INFORMATION SHOWN START

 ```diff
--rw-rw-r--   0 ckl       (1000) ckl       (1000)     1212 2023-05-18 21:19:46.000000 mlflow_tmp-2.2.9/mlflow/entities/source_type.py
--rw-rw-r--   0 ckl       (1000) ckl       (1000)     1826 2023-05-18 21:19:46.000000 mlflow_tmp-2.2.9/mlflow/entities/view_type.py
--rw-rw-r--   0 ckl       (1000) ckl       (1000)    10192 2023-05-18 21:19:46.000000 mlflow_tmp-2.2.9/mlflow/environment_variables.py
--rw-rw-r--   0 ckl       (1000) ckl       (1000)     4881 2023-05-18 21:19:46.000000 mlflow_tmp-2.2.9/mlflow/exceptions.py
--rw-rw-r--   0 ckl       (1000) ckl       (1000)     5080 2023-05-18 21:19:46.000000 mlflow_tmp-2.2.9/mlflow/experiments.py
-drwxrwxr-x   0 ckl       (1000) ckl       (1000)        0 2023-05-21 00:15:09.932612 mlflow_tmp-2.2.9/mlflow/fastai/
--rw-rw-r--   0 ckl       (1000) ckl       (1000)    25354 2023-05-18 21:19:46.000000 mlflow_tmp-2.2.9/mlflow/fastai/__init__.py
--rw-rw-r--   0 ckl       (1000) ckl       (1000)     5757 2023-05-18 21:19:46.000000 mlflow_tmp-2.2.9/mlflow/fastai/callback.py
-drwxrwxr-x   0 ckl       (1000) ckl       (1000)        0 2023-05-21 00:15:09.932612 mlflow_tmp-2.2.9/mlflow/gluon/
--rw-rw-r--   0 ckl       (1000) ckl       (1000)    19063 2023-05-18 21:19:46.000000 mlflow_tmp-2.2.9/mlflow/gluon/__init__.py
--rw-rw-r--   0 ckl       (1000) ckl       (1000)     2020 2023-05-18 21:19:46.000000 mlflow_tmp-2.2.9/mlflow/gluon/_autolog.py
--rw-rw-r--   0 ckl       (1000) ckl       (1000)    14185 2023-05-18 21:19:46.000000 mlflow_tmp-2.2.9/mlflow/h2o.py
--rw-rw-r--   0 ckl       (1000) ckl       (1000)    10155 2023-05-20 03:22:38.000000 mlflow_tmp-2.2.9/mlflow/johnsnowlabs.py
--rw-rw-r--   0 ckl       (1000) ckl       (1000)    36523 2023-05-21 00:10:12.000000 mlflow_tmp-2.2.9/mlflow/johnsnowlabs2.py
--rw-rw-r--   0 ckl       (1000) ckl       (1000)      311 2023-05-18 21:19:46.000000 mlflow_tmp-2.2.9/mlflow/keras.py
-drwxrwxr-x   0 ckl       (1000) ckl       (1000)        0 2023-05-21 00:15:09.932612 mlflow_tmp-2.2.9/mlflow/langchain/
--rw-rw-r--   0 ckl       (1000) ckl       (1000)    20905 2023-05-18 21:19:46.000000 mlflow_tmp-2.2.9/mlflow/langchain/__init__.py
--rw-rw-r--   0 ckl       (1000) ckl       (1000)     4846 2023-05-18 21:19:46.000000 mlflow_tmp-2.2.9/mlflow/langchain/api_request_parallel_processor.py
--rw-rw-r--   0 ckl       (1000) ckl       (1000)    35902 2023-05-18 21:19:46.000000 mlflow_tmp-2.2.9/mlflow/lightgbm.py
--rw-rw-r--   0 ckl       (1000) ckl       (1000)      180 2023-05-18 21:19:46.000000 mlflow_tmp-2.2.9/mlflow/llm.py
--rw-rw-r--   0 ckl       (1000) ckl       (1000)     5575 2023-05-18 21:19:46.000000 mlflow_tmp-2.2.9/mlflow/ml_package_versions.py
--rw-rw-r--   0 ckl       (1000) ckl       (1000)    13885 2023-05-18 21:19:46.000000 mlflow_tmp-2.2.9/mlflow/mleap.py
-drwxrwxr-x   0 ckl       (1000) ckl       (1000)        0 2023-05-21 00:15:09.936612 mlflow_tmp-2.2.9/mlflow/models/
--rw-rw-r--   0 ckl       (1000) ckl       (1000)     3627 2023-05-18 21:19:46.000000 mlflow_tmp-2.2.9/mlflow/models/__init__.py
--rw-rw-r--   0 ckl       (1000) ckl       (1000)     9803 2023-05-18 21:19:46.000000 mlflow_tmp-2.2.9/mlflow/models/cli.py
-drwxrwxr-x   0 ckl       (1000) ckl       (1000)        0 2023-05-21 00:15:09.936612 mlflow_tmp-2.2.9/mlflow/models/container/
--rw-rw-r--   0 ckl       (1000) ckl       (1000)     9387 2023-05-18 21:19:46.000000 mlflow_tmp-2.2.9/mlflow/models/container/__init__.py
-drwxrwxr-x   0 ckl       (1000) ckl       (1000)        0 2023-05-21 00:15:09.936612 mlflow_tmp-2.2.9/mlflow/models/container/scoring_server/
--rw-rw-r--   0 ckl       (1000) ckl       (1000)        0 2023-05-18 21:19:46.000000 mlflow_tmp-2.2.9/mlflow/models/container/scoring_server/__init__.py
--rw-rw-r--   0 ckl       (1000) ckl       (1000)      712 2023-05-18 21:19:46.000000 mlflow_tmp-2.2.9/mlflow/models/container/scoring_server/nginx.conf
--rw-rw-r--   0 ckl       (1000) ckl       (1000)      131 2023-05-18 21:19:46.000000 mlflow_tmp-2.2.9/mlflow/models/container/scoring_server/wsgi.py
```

INFORMATION SHOWN END

* TASK DESCRIPTION
Using the records above, report each line with the string "entities".

* RESPONSE TO THE EXERCISE
--rw-rw-r--   0 ckl       (1000) ckl       (1000)     1212 2023-05-18 21:19:46.000000 mlflow_tmp-2.2.9/mlflow/entities/source_type.py
--rw-rw-r--   0 ckl       (1000) ckl       (1000)     1826 2023-05-18 21:19:46.000000 mlflow_tmp-2.2.9/mlflow/entities/view_type.py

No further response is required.